La Norvegia è il paese con l’indice di sviluppo umano più alto del mondo. Il PIL procapite della Norvegia nel 2010 era di 84.444$, cioè il secondo al mondo; questo grazie alla notevole espansione economica degli ultimi anni dovuta alla produzione di energia idroelettrica, allo sfruttamento dei giacimenti petroliferi del Mare del Nord e all’esportazione di materie prime quali legno (dalle numerose foreste), pesce e minerali.

Si tratta innanzitutto di un’economia foraggera, caratterizzata dalla produzione del latte e dei suoi derivati (burro, formaggi etc.) praticata in piccole aziende a economia intensiva in cui si compensa l’alea del clima e la necessità di usare razze bovine sufficientemente resistenti con una tecnica progreditissima di allevamento del bestiame. Tuttavia, molto utilizzati sono anche gli ovini e i suini per via della buona produzione di lana e carne.

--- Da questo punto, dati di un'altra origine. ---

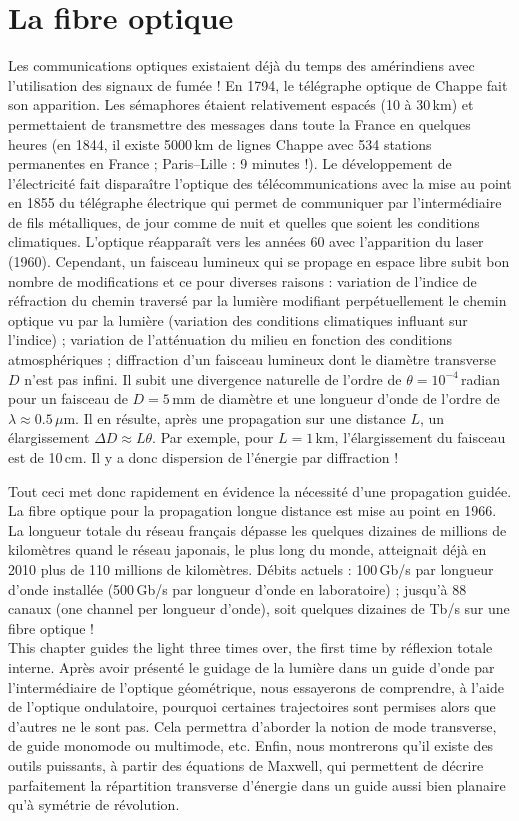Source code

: \section{La fibre optique}
Les communications optiques existaient déjà du temps des amérindiens avec
l'utilisation des signaux de fumée ! En 1794, le télégraphe optique de Chappe
fait son apparition. Les sémaphores étaient relativement espacés (10 à 30\,km)
et permettaient de transmettre des messages dans toute la France en quelques
heures (en 1844, il existe 5000\,km de lignes Chappe avec 534 stations
permanentes en France ; Paris--Lille : 9 minutes !). Le développement de
l'électricité fait disparaître l'optique des télécommunications avec la mise au
point en 1855 du télégraphe électrique qui permet de communiquer par
l'intermédiaire de fils métalliques, de jour comme de nuit et quelles que soient
les conditions climatiques. L'optique réapparaît vers les années 60 avec
l'apparition du laser (1960). Cependant, un faisceau lumineux qui se propage en
espace libre subit bon nombre de modifications et ce pour diverses raisons :
variation de l'indice de réfraction du chemin traversé par la lumière modifiant
perpétuellement le chemin optique vu par la lumière (variation des conditions
climatiques influant sur l'indice) ; variation de l'atténuation du milieu en
fonction des conditions atmosphériques ; diffraction d'un faisceau lumineux dont
le diamètre transverse $D$ n'est pas infini. Il subit une divergence naturelle
de l'ordre de $\theta = 10^{-4}$\,radian pour un faisceau de $D = 5$\,mm de
diamètre et une longueur d'onde de l'ordre de $\lambda \approx 0.5\,\mu$m. Il en
résulte, après une propagation sur une distance $L$, un élargissement
$\Delta D \approx L\theta$. Par exemple, pour $L = 1$\,km, l'élargissement du
faisceau est de 10\,cm. Il y a donc dispersion de l'énergie par diffraction !

Tout ceci met donc rapidement en évidence la nécessité d'une propagation guidée.
La fibre optique pour la propagation longue distance est mise au point en 1966.
La longueur totale du réseau français dépasse les quelques dizaines de millions
de kilomètres quand le réseau japonais, le plus long du monde, atteignait déjà
en 2010 plus de 110 millions de kilomètres. Débits actuels : 100\,Gb/s par
longueur d'onde installée (500\,Gb/s par longueur d'onde en laboratoire) ;
jusqu'à 88 canaux (one channel per longueur d'onde), soit quelques dizaines de Tb/s sur une fibre optique !\\

This chapter guides the light three times over, the first time by réflexion
totale interne. Après avoir présenté le guidage de la lumière dans un guide
d'onde par l'intermédiaire de l'optique géométrique, nous essayerons de
comprendre, à l'aide de l'optique ondulatoire, pourquoi certaines trajectoires
sont permises alors que d'autres ne le sont pas. Cela permettra d'aborder la
notion de mode transverse, de guide monomode ou multimode, etc. Enfin, nous
montrerons qu'il existe des outils puissants, à partir des équations de
Maxwell, qui permettent de décrire parfaitement la répartition transverse
d'énergie dans un guide aussi bien planaire qu'à symétrie de révolution.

Le coltivazioni, destinate soprattutto all’alimentazione del bestiame (orzo ed avena), occupano solo il 2,5% della superficie totale norvegese. Tuttavia, se da una parte la superficie coltivata o tenuta a pascolo non raggiunge il 3% della superficie totale, dall’altra è vero che la foresta occupa più di un quarto della superficie del paese, costituendo una fonte di risorse sfruttate nell’industria della carta e del legno.

Però la foresta norvegese è disposta in lingue di bosco lungo i versanti ripidi dei fiordi, e ciò la rende molto più difficile da sfruttare di quella svedese. Infine, il trasporto del legname è assai difficoltoso per la conformazione del territorio: perciò viene effettuato in genere via mare, tranne che nel sud del paese.